By Imani Benberry, Columbia University
There is a psychosocial phenomenon that being more physically attractive gets you more opportunities in life. This “pretty privilege” encapsulates our bias in favor of those that are considered beautiful, and because beauty is socially constructed, it can thrive off of existing beauty standards that devalue individuals from marginalized groups. Here’s how pretty privilege shows up in real life, and how you can better check your personal biases.
Defining “Pretty”
Beauty is of course subjective, but that doesn’t mean perceived beauty doesn’t have real social and economic consequences. It is because of these legitimate benefits to being considered attractive that we should consider what individuals consistently align with our culture’s ideas of “pretty.”

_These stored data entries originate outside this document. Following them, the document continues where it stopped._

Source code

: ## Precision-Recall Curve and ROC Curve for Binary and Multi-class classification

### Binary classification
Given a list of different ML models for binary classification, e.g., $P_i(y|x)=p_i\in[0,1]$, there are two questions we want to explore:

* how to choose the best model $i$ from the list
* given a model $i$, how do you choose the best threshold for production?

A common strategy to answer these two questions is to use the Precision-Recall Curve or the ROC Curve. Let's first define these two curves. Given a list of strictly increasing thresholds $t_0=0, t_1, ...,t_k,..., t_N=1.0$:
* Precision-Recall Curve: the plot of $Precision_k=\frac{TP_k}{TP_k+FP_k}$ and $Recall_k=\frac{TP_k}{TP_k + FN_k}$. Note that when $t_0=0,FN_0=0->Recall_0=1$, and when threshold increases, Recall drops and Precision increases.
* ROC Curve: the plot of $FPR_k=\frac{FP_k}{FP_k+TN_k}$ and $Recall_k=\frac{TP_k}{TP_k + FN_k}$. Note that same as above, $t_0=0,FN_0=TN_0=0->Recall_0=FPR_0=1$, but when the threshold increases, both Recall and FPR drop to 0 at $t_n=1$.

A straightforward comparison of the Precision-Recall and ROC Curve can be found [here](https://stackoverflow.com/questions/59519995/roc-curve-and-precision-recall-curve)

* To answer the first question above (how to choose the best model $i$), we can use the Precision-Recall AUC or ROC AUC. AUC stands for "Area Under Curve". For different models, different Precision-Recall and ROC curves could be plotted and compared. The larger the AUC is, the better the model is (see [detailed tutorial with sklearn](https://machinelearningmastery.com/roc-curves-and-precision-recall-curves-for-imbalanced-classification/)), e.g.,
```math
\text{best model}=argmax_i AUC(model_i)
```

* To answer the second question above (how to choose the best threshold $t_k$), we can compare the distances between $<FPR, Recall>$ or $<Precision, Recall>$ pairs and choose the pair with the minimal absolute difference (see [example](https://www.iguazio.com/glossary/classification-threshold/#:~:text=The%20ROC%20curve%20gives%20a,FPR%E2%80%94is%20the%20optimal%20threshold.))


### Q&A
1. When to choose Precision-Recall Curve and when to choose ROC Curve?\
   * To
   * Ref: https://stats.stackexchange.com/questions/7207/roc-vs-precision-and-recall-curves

Janet Mock, an author and trans activist, wrote in her Allure article “Being Pretty Is a Privilege, But We Refuse to Acknowledge It”: “‘Pretty’ is most often synonymous with being thin, white, able-bodied, and cis, and the closer you are to those ideals, the more often you will be labeled pretty — and benefit from that prettiness.” Eurocentric and fatphobic ideals are entrenched in how we perceive beauty and desirability in others. Though diversity in media today is improving and expanding in some sectors to represent a range of ethnic backgrounds and body types, billboards, movie posters, and beauty and fashion campaigns still send the message that whiteness and those who best approximate whiteness are prettier.
Early racial theorists not only insisted that white people were superior mentally, but that “Caucasian” was the most beautiful of the races. There is a long history of associating beauty with whiteness, and divorcing concepts of beauty from non-conformative bodies — such as those belonging to women of color — in order to maintain privilege and control. In a post-colonial Western society, white, cis, able-bodied individuals lay claim to beauty and thus reap its social and economic benefits.
Scientists across many fields, from psychology to even economics, have dedicated studies to the ways beauty can act as a kind of social currency.
Pulchronomics, for example, is the study of the economics of physical attractiveness. Being beautiful can make getting a job easier, make you more popular (thus giving you more social capital), and earn you a lighter sentence if you are convicted of a crime. Even in the classroom, teachers have higher expectations for better-looking children, and attractive students get higher grades. Employees with above-average looks get above-average pay. While investing heavily in one’s appearance may be judged as frivolous, there’s nothing light-hearted about the potential consequences of “lacking” beauty.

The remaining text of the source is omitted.